Some characters are used more than others. For an economical encoding, instead of using the same number of bits for every character, it would be better to use shorter codes for characters that occur more frequently. For example, suppose that a document contains only the letters a, b and c, and suppose that the letter b occurs far more often than either a or c. An alternative character encoding is as follows.

'a'		10
'b'		0
'c'		11

This code has the property that no character code is a prefix of any other character code. Using this kind of character code (called a prefix code) allows you to break apart a string of bits into the characters that it encodes. For example, string of bits "01001110" encodes "babca". To decode a string, you repeatedly remove a prefix that encodes a character. Since no code is a prefix of any other code, there is only one way to select the next character.

Assignment

For this assignment you will write two programs.

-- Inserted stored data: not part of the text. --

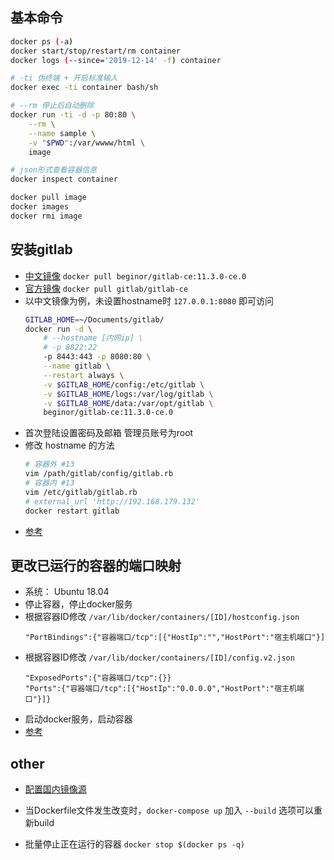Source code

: ## 基本命令
```sh
docker ps (-a)
docker start/stop/restart/rm container
docker logs (--since='2019-12-14' -f) container

# -ti 伪终端 + 开启标准输入
docker exec -ti container bash/sh

# --rm 停止后自动删除
docker run -ti -d -p 80:80 \
    --rm \
    --name sample \
    -v "$PWD":/var/wwww/html \
    image

# json形式查看容器信息
docker inspect container

docker pull image
docker images
docker rmi image
```

## 安装gitlab

* [中文镜像](https://hub.docker.com/r/beginor/gitlab-ce/) `docker pull beginor/gitlab-ce:11.3.0-ce.0`
* [官方镜像](https://hub.docker.com/r/gitlab/gitlab-ce/) `docker pull gitlab/gitlab-ce`
* 以中文镜像为例，未设置hostname时 `127.0.0.1:8080` 即可访问
    ```bash
    GITLAB_HOME=~/Documents/gitlab/
    docker run -d \
        # --hostname [内网ip] \
        # -p 8822:22
        -p 8443:443 -p 8080:80 \
        --name gitlab \
        --restart always \
        -v $GITLAB_HOME/config:/etc/gitlab \
        -v $GITLAB_HOME/logs:/var/log/gitlab \
        -v $GITLAB_HOME/data:/var/opt/gitlab \
        beginor/gitlab-ce:11.3.0-ce.0
    ```
* 首次登陆设置密码及邮箱 管理员账号为root
* 修改 hostname 的方法
    ```sh
    # 容器外 #13
    vim /path/gitlab/config/gitlab.rb
    # 容器内 #13
    vim /etc/gitlab/gitlab.rb
    # external_url 'http://192.168.179.132'
    docker restart gitlab
    ```
* [参考](https://www.imooc.com/article/23168)

## 更改已运行的容器的端口映射
* 系统： Ubuntu 18.04
* 停止容器，停止docker服务
* 根据容器ID修改 `/var/lib/docker/containers/[ID]/hostconfig.json`
    ```
    "PortBindings":{"容器端口/tcp":[{"HostIp":"","HostPort":"宿主机端口"}]
    ```
* 根据容器ID修改 `/var/lib/docker/containers/[ID]/config.v2.json`
    ```
    "ExposedPorts":{"容器端口/tcp":{}}
    "Ports":{"容器端口/tcp":[{"HostIp":"0.0.0.0","HostPort":"宿主机端口"}]} 
    ```
* 启动docker服务，启动容器
* [参考](https://hacpai.com/article/1539443516942)

## other
* [配置国内镜像源](https://www.jianshu.com/p/9fce6e583669)

* 当Dockerfile文件发生改变时，`docker-compose up` 加入 `--build` 选项可以重新build

* 批量停止正在运行的容器 `docker stop $(docker ps -q)`

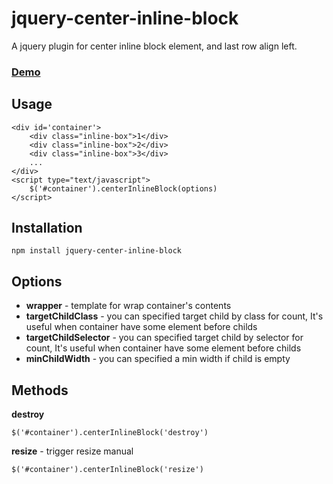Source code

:# jquery-center-inline-block
A jquery plugin for center inline block element, and last row align left.

### [Demo](http://filenwind.github.io/jquery-center-inline-block)

## Usage
```
<div id='container'>
    <div class="inline-box">1</div>
    <div class="inline-box">2</div>
    <div class="inline-box">3</div>
    ...
</div>
<script type="text/javascript">
    $('#container').centerInlineBlock(options)
</script>
```

## Installation

```
npm install jquery-center-inline-block
```


## Options
* **wrapper** - template for wrap container's contents
* **targetChildClass** - you can specified target child by class for count, It's useful when container have some element before childs
* **targetChildSelector** - you can specified target child by selector for count, It's useful when container have some element before childs
* **minChildWidth** - you can specified a min width if child is empty


## Methods


**destroy**
```
$('#container').centerInlineBlock('destroy')
```

**resize** - trigger resize manual
```
$('#container').centerInlineBlock('resize')
```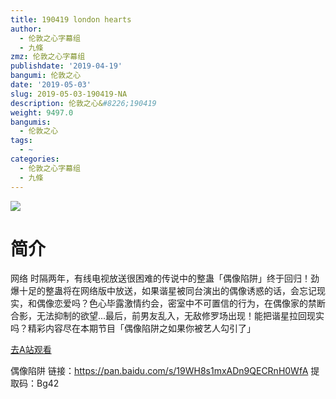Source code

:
 ```yaml
---
title: 190419 london hearts
author:
  - 伦敦之心字幕组
  - 九條
zmz: 伦敦之心字幕组
publishdate: '2019-04-19'
bangumi: 伦敦之心
date: '2019-05-03'
slug: 2019-05-03-190419-NA
description: 伦敦之心&#8226;190419
weight: 9497.0
bangumis:
  - 伦敦之心
tags:
  - ~
categories:
  - 伦敦之心字幕组
  - 九條
---
```

![](https://i.imgur.com/1MDNg6F.jpg)
# 简介  
网络
时隔两年，有线电视放送很困难的传说中的整蛊「偶像陷阱」终于回归！劲爆十足的整蛊将在网络版中放送，如果谐星被同台演出的偶像诱惑的话，会忘记现实，和偶像恋爱吗？色心毕露激情约会，密室中不可置信的行为，在偶像家的禁断合影，无法抑制的欲望...最后，前男友乱入，无敌修罗场出现！能把谐星拉回现实吗？精彩内容尽在本期节目「偶像陷阱之如果你被艺人勾引了」

[去A站观看](http://www.acfun.cn/v/ac10181520)

偶像陷阱 链接：https://pan.baidu.com/s/19WH8s1mxADn9QECRnH0WfA 提取码：Bg42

The first program, called huffman, gets two file names, which I will refer to as A and B, from the command line. It should do the following.

Count how many occurrences of each character are in file A.
If requested, show the character frequencies on the standard output, showing only characters that occur at least once.
Construct a Huffman code for the characters that occur in file A (ignoring characters that do not occur at all).
If requested, write the code on the standard output.
Reread file A and, using the constructed Huffman code, write an encoded version of file A into file B.

For example, command

  ./huffman data.txt data.cmp

reads file data.txt and writes a compressed version into a file called data.cmp.

The second program, called unhuffman, will also be given two file names, A and B, on the command line. It reads file A, which must be a file that was written by your first program, and it writes file B, which should be the decoded version of A. The decoded file should look identical to the file that you encoded. For example, command

  ./unhuffman data.cmp newdata.txt

reads data.cmp and writes newdata.txt.

Algorithmic Issues

There is an algorithm that is due to Huffman for finding efficient prefix codes, called Huffman codes. The input to the algorithm is a table of characters with their frequencies.

Trees and codes

A tree is used to define a prefix code. Each node of the tree is either a leaf or a nonleaf. Each leaf contains a character. Each nonleaf has two children, the left child and the right child. We also think of the left child as the '0' child and the right child as the '1' child. An example is the following tree.

               .
              / \
            0/   \1
            /     \
           /       \
          .         .
         / \       / \
       0/   \1   0/   \1
       /     \   /     \
      c      b   a      d

A tree defines a code as follows. You find the code for a character by following the path from the top (the root) of the tree to that character, writing down the 0's and 1's that you see along the path. For example, in the tree above, the code for 'b' is 01 and the code for 'a' is 10. What is the code for 'c'? A different code is given by the following tree.

where 'b' has code 0 and 'a' has code 10.

A tree can be thought of as a composite character. A tree with leaves a and c stands for the combination of a and c. A character by itself is thought of as a tree that has just one leaf.

Huffman's algorithm

The algorithm to create the tree starts by making each character into a tree that is just a leaf holding that character. Each tree has a frequency, which is the character frequency that was counted. For example, if the frequency counts are

then the algorithm creates five leaves, one holding a, with frequency of 500, one holding b with a frequency of 230, etc.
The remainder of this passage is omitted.